Best-case scenario is that all four of them step up and give Ron Rivera and his staff a major dilemma in who to name as the returner on special teams. Another optimal situation has them changing out throughout the game. The worst case is someone being released, although if that happens, it may very well be Edwards.
Other Notable Camp Battles
Jimmy Clausen vs. Colby Cameron
The end may be near for Jimmy Clausen. The Panthers signed Colby Cameron as an undrafted free agent, and he will challenge Clausen for the third-quarterback spot on the roster. This could be considered a ho-hum battle, as the “winner” will be spending much of the regular season on the inactive roster.
Geoff Hangartner vs. Amini Silatolu vs. Edmund Kugbila
The Panthers need solid linemen in the trenches, which is why they drafted the massive-rookie Kugbila out of Valdosta State. Carolina wants to win the war in the trenches, and Kugbila has the size that fits perfectly in general manager Dave Gettleman’s philosophy.

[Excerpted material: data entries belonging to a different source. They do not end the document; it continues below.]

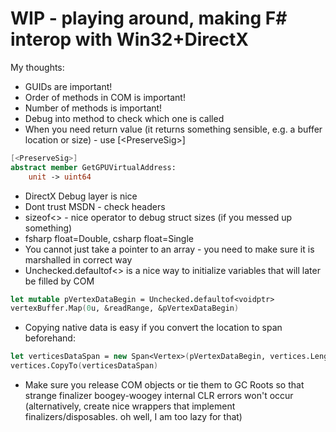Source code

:# WIP - playing around, making F# interop with Win32+DirectX

My thoughts:
- GUIDs are important!
- Order of methods in COM is important!
- Number of methods is important!
- Debug into method to check which one is called
- When you need return value (it returns something sensible, e.g. a buffer  location or size) - use [\<PreserveSig\>]
```fsharp
[<PreserveSig>]
abstract member GetGPUVirtualAddress:
    unit -> uint64
```
- DirectX Debug layer is nice
- Dont trust MSDN - check headers
- sizeof<> - nice operator to debug struct sizes (if you messed up something)
- fsharp float=Double, csharp float=Single
- You cannot just take a pointer to an array - you need to make sure it is marshalled in correct way
- Unchecked.defaultof<> is a nice way to initialize variables that will later be filled by COM
```fsharp
let mutable pVertexDataBegin = Unchecked.defaultof<voidptr>
vertexBuffer.Map(0u, &readRange, &pVertexDataBegin)
```
- Copying native data is easy if you convert the location to span beforehand:
```fsharp
let verticesDataSpan = new Span<Vertex>(pVertexDataBegin, vertices.Length)
vertices.CopyTo(verticesDataSpan)
```
- Make sure you release COM objects or tie them to GC Roots so that strange finalizer boogey-woogey internal CLR errors won't occur (alternatively, create nice wrappers that implement finalizers/disposables. oh well, I am too lazy for that)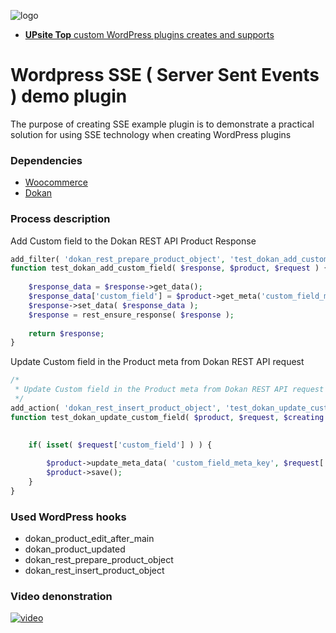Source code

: ![logo](https://upsite.top/wp-content/uploads/2023/12/UPsiteLogo_800x800-150x150.png, "UPsite Top - IT development company from Ukraine creates and supports custom WordPress plugins" )
+ [**UPsite Top** custom WordPress plugins creates and supports](https://upsite.top/wordpress-development/)
# Wordpress SSE ( Server Sent Events ) demo plugin
The purpose of creating SSE example plugin is to demonstrate a practical solution for using SSE technology when creating WordPress plugins
### Dependencies
+ [Woocommerce](https://woocommerce.com/download/)
+ [Dokan](https://dokan.co/wordpress/download/)
### Process description
Add Custom field to the Dokan REST API Product Response
```php
add_filter( 'dokan_rest_prepare_product_object', 'test_dokan_add_custom_field', 10, 3 );
function test_dokan_add_custom_field( $response, $product, $request ) {
		
	$response_data = $response->get_data();
	$response_data['custom_field'] = $product->get_meta('custom_field_meta_key');
	$response->set_data( $response_data );
	$response = rest_ensure_response( $response );
	
	return $response;
}

```
Update Custom field in the Product meta from Dokan REST API request
```php
/*
 * Update Custom field in the Product meta from Dokan REST API request
 */
add_action( 'dokan_rest_insert_product_object', 'test_dokan_update_custom_fieldr', 10, 3 );
function test_dokan_update_custom_field( $product, $request, $creating ) {
	

	if( isset( $request['custom_field'] ) ) {
		
		$product->update_meta_data( 'custom_field_meta_key', $request['custom_field'], $product->get_id() );
		$product->save();
	}
}

```
### Used WordPress hooks
+ dokan_product_edit_after_main
+ dokan_product_updated
+ dokan_rest_prepare_product_object
+ dokan_rest_insert_product_object
### Video denonstration
[![video](https://upsite.top/wp-content/uploads/2023/12/sse_git_caption.png)](https://youtu.be/PrwtrKyzWYY)
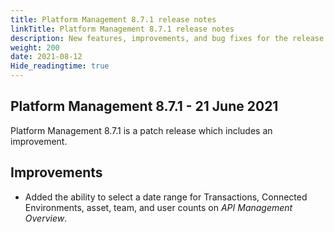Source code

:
 ```yaml
---
title: Platform Management 8.7.1 release notes
linkTitle: Platform Management 8.7.1 release notes
description: New features, improvements, and bug fixes for the release.
weight: 200
date: 2021-08-12
Hide_readingtime: true
---
```


## Platform Management 8.7.1 - 21 June 2021

Platform Management 8.7.1 is a patch release which includes an improvement.

## Improvements

* Added the ability to select a date range for Transactions, Connected Environments, asset, team, and user counts on _API Management Overview_.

Hangartner and Silatolu both started last year, but either one could be unseated by Kugbila if he has a good camp. However, Kugbila needs to stay healthy and get on the field in order for that to happen. He took some “mental reps” per the advice of Ryan Kalil during OTAs. However, he will need to prove himself when given the chance.
Silatolu has a lot of promise, and while he looked overmatched a few times during his rookie year, he can be a long-term fixture on the offensive line. Hangartner should be able to resume his role as a starting guard, but if he is outplayed by both of these young linemen, he could be backing them up.